Dataset records:
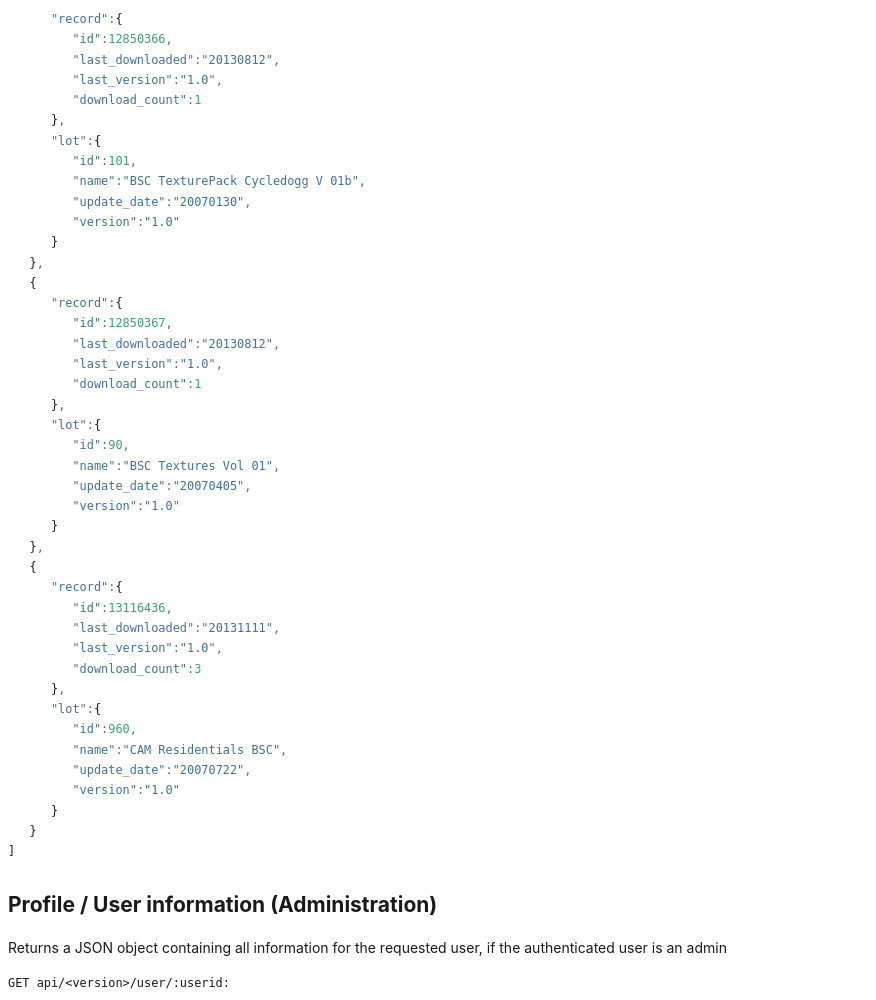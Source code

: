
 ```javascript
      "record":{
         "id":12850366,
         "last_downloaded":"20130812",
         "last_version":"1.0",
         "download_count":1
      },
      "lot":{
         "id":101,
         "name":"BSC TexturePack Cycledogg V 01b",
         "update_date":"20070130",
         "version":"1.0"
      }
   },
   {
      "record":{
         "id":12850367,
         "last_downloaded":"20130812",
         "last_version":"1.0",
         "download_count":1
      },
      "lot":{
         "id":90,
         "name":"BSC Textures Vol 01",
         "update_date":"20070405",
         "version":"1.0"
      }
   },
   {
      "record":{
         "id":13116436,
         "last_downloaded":"20131111",
         "last_version":"1.0",
         "download_count":3
      },
      "lot":{
         "id":960,
         "name":"CAM Residentials BSC",
         "update_date":"20070722",
         "version":"1.0"
      }
   }
]
```

## Profile / User information (Administration)

Returns a JSON object containing all information for the requested user, if the authenticated user is an admin

	GET api/<version>/user/:userid:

> _EXERCISE_
Return the preceding entries verbatim, with the pictures excluded.

> _YOUR SOLUTION_
Source code

:
 ```javascript
      "record":{
         "id":12850366,
         "last_downloaded":"20130812",
         "last_version":"1.0",
         "download_count":1
      },
      "lot":{
         "id":101,
         "name":"BSC TexturePack Cycledogg V 01b",
         "update_date":"20070130",
         "version":"1.0"
      }
   },
   {
      "record":{
         "id":12850367,
         "last_downloaded":"20130812",
         "last_version":"1.0",
         "download_count":1
      },
      "lot":{
         "id":90,
         "name":"BSC Textures Vol 01",
         "update_date":"20070405",
         "version":"1.0"
      }
   },
   {
      "record":{
         "id":13116436,
         "last_downloaded":"20131111",
         "last_version":"1.0",
         "download_count":3
      },
      "lot":{
         "id":960,
         "name":"CAM Residentials BSC",
         "update_date":"20070722",
         "version":"1.0"
      }
   }
]
```

## Profile / User information (Administration)

Returns a JSON object containing all information for the requested user, if the authenticated user is an admin

	GET api/<version>/user/:userid:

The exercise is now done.